## Extracting checkpoint,bronze, silver containers URLs

In [0]:
checkpoint_location = spark.sql(""" DESCRIBE EXTERNAL LOCATION `checkpoints` """).select("url").collect()[0][0]
bronze_location = spark.sql(""" DESCRIBE EXTERNAL LOCATION `bronze` """).select("url").collect()[0][0]
silver_location = spark.sql(""" DESCRIBE EXTERNAL LOCATION `silver` """).select("url").collect()[0][0]

In [0]:
dbutils.widgets.text(name = "environment", defaultValue = "", label = "please type environment")
current_environment = dbutils.widgets.get("environment")

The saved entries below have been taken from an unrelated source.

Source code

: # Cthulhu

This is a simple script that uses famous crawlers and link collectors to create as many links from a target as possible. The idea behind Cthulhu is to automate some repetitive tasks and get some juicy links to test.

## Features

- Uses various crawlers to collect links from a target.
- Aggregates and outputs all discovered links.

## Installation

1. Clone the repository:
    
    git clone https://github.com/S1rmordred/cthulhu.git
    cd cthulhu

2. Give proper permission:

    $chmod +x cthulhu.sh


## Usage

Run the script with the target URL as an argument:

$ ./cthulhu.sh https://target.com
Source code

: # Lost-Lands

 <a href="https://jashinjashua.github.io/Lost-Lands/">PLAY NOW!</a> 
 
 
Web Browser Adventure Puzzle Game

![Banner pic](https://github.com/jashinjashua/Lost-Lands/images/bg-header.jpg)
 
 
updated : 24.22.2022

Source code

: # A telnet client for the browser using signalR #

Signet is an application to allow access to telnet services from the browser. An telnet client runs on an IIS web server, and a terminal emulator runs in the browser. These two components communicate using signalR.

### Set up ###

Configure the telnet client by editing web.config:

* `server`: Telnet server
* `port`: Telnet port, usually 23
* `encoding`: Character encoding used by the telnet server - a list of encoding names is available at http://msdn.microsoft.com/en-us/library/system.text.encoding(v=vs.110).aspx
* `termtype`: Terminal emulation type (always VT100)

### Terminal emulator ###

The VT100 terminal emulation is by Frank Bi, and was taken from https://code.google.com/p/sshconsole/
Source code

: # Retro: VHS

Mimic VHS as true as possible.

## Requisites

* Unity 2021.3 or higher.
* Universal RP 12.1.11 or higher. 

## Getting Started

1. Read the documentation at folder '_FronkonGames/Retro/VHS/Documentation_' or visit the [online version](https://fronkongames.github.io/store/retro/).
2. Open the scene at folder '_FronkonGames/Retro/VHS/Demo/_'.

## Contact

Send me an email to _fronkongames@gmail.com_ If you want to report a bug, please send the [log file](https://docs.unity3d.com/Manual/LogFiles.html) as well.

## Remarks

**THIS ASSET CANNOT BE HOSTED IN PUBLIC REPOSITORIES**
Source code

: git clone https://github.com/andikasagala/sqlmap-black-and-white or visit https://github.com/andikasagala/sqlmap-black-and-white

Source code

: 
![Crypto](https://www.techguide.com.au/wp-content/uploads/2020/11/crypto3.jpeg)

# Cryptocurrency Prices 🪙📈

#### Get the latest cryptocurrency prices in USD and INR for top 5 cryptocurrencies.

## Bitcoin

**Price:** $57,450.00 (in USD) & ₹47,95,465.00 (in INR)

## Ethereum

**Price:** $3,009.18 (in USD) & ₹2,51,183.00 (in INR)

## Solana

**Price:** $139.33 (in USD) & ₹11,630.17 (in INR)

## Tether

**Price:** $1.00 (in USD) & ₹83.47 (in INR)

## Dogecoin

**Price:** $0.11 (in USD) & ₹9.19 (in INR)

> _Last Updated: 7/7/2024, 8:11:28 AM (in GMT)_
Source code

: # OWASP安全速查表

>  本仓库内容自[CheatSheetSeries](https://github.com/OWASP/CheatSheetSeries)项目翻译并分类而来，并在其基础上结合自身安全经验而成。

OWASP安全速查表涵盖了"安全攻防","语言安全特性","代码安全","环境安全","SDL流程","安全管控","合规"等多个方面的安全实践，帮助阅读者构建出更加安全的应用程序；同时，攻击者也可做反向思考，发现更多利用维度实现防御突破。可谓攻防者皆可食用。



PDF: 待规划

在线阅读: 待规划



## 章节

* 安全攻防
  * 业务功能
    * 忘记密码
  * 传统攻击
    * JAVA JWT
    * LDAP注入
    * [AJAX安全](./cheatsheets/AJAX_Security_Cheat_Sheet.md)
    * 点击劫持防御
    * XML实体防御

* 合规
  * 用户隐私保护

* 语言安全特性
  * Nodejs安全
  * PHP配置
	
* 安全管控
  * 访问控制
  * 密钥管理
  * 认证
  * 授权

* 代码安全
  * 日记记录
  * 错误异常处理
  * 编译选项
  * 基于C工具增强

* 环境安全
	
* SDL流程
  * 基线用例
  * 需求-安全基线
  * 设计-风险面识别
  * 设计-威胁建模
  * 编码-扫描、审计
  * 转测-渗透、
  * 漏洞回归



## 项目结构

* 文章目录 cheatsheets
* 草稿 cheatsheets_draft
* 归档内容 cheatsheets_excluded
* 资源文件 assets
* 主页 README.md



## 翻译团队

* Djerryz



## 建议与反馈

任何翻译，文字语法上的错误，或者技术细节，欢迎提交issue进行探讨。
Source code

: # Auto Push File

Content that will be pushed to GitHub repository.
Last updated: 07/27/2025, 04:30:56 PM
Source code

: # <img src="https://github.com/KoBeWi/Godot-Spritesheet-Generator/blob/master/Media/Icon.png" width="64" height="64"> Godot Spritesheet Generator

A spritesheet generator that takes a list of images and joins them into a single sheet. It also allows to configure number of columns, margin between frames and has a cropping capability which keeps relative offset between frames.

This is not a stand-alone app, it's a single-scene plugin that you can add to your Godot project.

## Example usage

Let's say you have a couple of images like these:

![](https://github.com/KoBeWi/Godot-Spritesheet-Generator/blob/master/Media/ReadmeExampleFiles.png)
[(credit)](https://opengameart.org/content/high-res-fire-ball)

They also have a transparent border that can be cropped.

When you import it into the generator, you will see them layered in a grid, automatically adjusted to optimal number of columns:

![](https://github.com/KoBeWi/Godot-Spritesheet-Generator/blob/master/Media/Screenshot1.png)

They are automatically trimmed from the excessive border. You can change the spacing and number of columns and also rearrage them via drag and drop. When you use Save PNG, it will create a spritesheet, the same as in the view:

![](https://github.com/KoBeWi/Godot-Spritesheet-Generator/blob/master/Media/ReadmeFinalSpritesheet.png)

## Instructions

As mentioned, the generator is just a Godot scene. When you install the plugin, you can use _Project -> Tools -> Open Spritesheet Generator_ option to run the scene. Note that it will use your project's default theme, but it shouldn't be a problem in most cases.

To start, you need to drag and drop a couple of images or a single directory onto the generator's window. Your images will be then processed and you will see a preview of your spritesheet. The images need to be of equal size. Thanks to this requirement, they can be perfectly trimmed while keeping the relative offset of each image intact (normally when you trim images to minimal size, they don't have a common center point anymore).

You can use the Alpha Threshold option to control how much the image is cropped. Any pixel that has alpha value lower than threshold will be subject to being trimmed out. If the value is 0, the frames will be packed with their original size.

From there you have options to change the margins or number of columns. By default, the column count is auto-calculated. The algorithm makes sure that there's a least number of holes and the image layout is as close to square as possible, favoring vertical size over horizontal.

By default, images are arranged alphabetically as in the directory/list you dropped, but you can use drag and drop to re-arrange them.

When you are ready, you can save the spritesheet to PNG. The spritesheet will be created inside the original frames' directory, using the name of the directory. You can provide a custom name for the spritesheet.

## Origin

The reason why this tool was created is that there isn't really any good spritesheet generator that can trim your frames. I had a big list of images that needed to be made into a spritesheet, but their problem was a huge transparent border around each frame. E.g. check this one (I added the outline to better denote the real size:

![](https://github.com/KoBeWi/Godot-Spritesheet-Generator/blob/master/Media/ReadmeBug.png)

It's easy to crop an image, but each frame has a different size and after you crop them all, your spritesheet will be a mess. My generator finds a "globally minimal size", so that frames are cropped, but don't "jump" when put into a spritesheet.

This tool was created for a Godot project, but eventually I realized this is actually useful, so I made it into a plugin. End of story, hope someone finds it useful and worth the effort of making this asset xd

## Read Data from Bronze Table

In [0]:
def read_bronzeTraffic(env):
    print("Reading Bronze Traffic Data:  '", end='')
    df_bronzeTraffic =( spark.readStream
                          .table(f"`{env}_catalog`.`bronze`.`raw_traffic`")
                          )
    print(f'Reading {env}_catalog`.`bronze`.`raw_traffic` successfully read!!')
    return df_bronzeTraffic


## Handling duplicated rows

In [0]:
def remove_dups(df):
  print("Removing Duplicates values:  '", end='')
  df_remove_dups = df.dropDuplicates()
  print('Success!!  ')
  return df_remove_dups

## Handling null values by replacing them


In [0]:
def handle_NULLS(df, columns):
  print("Handling NULL values:  '", end='')
  print('Replacing NuLL values on String Columns with "UnKnown ', end='')
  df_string = df.fillna('UnKnown', subset=columns)
  print('Success!!  ')

  print('Replacing NuLL values on Numeric Columns with "0" ', end='')
  df_clean = df.fillna(0, subset=columns)
  print('Success!!  ')

  return df_clean

### Getting count of Electic vehicles by creating new column



In [0]:

def ev_Vehicles_count(df):
    print('creating Electric vehicles count column : ', end='')    
    from pyspark.sql.functions import col
    df_ev_vehicles = df.withColumn("Electic_vehicles_count",
                                col('Ev_Car') + col('EV_Bike')
                                )
    print('success!! ')            
    return df_ev_vehicles

## Creating function to get count of all motor vehicles

In [0]:
def motor_Vehicles_count(df):
    print('creating All Motor vehicles count column : ', end='')    
    from pyspark.sql.functions import col
    df_motor_vehicles = df.withColumn("Motor_vehicles_count",
                                col('Electic_vehicles_count') + col('Two_wheeled_motor_vehicles') + col('Cars_and_taxis') + col('Buses_and_coaches') + col('LGV_Type') + col('HGV_Type'))
    print('success!! ')            
    return df_motor_vehicles

## Creating Transformed Time Column

In [0]:
def create_Transformedtime(df):
    from pyspark.sql.functions import current_timestamp
    print('creating transformed time column: ', end='')
    df_add_time_stamp = df.withColumn("Transformed_Time",
                                   current_timestamp()
                                   )
    print('success !!')                             
    return df_add_time_stamp



## writing the Transformed data to Silver_Traffic_Table

In [0]:
def write_Traffic_SilverTable(df,environment):
    print('writing to silver table: ', end='')
    
    write_StreamSilver = (df.writeStream \
        .format("delta") \
        .option("checkpointLocation", checkpoint_location + "/SilverTrafficLoad/checkpt/") \
        .outputMode('append') \
        .queryName('silverTrafficWriteStream') \
        .trigger(availableNow=True)       
        .toTable(f"`{environment}_catalog`.`silver`.`silver_traffic`"))
    
    write_StreamSilver.awaitTermination()
    print(f'writing {environment}_catalog`.`silver`.`silver_traffic`") ')     

## calling the function

In [0]:
## Reading the bronze traffic data 
df_traffic_table_data = read_bronzeTraffic(current_environment)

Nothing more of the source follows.